Below are the records. Count the lines containing the string "images", and reply with the number alone.

***** Data

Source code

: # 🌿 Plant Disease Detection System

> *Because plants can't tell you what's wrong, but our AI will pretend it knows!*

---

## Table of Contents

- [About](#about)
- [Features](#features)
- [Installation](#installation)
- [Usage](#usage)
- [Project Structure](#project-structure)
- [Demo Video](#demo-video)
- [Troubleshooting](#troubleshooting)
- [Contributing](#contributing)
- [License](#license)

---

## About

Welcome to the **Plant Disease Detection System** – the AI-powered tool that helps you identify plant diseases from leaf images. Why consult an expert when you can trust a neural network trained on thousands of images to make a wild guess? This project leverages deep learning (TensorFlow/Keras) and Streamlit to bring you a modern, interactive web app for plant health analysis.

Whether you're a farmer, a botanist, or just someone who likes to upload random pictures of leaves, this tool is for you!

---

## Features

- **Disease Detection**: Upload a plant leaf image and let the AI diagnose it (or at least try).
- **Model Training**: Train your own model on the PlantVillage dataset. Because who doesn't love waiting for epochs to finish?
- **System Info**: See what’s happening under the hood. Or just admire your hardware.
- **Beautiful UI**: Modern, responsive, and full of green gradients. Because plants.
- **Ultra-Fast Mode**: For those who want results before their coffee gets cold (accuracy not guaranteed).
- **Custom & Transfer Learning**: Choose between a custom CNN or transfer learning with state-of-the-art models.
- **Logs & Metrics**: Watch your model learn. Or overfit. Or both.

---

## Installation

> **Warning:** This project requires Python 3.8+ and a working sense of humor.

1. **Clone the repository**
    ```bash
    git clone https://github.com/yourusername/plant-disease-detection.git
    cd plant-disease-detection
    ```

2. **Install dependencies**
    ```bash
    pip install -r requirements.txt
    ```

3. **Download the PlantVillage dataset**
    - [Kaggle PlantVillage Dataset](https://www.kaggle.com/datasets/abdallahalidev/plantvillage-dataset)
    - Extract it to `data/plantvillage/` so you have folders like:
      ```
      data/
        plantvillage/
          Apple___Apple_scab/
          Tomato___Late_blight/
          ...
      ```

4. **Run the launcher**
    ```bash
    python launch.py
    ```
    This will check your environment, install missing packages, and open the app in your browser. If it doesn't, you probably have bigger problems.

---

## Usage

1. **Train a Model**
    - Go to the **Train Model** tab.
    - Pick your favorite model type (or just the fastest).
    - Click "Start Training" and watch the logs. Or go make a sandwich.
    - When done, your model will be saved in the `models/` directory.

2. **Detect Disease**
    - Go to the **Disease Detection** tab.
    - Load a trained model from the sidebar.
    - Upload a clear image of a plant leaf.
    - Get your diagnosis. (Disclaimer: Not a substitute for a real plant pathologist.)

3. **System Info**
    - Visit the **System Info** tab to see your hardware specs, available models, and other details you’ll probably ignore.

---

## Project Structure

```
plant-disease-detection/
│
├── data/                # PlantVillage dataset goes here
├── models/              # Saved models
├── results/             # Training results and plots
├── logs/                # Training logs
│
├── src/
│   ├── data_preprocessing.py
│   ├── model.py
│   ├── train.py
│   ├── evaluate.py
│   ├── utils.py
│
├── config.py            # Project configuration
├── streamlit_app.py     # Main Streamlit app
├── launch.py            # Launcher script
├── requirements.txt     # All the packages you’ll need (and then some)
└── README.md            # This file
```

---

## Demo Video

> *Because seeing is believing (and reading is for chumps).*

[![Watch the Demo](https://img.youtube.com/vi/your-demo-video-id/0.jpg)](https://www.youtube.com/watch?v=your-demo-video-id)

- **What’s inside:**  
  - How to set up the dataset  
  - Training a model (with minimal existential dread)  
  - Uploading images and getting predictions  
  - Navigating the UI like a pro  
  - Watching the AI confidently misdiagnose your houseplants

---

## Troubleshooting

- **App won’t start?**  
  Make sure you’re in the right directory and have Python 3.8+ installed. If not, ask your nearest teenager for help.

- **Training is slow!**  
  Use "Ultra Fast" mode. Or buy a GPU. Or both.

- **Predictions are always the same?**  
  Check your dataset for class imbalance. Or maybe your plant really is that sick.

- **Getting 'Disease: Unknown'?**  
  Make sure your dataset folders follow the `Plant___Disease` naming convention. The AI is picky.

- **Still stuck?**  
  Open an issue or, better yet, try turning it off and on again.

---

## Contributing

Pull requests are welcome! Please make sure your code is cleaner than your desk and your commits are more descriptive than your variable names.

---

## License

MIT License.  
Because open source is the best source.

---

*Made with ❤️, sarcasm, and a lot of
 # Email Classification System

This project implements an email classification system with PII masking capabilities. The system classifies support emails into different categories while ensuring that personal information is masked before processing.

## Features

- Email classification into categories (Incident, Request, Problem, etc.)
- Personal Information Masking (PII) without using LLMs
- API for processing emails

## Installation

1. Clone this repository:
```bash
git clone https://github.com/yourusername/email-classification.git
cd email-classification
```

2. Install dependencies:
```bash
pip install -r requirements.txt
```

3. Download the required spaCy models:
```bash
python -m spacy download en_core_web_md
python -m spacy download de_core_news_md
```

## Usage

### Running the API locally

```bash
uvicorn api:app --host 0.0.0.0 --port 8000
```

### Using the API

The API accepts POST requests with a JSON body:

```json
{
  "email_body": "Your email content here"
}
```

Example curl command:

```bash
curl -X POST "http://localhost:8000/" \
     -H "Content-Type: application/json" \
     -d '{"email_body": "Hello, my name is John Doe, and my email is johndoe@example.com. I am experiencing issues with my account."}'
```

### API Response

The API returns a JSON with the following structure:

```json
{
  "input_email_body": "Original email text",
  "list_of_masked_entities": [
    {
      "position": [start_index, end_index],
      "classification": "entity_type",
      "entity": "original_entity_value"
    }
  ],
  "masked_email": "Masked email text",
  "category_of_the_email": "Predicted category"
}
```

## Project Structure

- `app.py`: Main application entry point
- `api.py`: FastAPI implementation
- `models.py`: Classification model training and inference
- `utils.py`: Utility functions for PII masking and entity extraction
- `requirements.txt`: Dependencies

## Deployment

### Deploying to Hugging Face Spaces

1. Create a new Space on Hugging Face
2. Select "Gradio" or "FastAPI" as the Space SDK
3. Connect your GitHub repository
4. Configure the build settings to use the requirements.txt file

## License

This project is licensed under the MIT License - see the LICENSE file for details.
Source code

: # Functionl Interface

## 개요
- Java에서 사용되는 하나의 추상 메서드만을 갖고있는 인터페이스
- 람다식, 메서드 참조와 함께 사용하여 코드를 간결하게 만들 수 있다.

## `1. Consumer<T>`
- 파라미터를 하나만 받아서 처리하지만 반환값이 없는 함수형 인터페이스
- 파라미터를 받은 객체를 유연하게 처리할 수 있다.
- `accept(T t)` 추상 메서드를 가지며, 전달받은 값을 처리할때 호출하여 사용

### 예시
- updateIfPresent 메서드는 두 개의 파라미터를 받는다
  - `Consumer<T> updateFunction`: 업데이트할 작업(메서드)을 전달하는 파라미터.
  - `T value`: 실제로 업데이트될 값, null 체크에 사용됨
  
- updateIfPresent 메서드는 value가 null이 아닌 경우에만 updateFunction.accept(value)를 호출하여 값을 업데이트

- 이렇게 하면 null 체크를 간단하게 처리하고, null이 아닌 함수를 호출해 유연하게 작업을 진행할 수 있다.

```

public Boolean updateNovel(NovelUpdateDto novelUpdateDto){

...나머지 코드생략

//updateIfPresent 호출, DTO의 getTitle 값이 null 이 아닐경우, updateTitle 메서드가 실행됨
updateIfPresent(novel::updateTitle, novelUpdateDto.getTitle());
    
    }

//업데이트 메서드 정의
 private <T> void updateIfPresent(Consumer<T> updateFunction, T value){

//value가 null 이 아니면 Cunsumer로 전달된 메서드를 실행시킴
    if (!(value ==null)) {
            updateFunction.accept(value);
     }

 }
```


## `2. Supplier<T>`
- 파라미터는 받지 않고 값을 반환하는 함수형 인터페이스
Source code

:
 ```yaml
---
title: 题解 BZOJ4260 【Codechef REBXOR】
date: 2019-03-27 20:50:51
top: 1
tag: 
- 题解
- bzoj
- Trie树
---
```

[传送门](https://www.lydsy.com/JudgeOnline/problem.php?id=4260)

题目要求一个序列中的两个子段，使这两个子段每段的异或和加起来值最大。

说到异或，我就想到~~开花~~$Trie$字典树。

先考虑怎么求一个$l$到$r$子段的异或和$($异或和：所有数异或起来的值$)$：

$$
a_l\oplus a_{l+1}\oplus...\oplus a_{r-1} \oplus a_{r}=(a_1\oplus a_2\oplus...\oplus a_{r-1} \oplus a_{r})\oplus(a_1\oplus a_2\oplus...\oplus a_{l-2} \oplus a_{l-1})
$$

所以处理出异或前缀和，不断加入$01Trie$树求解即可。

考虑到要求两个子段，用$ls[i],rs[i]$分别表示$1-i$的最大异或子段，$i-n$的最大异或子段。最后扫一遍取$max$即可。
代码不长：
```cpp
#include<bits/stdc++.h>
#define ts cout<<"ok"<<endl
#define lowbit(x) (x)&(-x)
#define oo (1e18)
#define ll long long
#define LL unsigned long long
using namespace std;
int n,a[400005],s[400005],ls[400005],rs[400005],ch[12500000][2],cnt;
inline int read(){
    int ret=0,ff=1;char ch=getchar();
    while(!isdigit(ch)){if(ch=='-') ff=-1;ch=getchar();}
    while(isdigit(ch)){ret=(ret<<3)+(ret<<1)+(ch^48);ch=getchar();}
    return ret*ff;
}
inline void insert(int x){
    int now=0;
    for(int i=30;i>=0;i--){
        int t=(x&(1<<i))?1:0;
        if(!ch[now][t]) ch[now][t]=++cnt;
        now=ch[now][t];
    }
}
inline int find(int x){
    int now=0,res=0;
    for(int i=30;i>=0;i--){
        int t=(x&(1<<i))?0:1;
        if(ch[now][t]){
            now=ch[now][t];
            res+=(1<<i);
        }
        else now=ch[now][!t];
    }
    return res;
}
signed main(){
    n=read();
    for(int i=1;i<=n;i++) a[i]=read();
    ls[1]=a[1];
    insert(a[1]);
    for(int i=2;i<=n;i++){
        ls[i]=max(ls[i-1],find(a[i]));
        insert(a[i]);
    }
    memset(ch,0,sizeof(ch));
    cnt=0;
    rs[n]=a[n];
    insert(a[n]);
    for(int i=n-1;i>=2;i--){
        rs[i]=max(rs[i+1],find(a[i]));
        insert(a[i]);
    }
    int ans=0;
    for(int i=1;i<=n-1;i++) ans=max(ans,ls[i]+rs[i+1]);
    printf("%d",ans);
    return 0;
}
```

**********

__Answer to the problem__: 2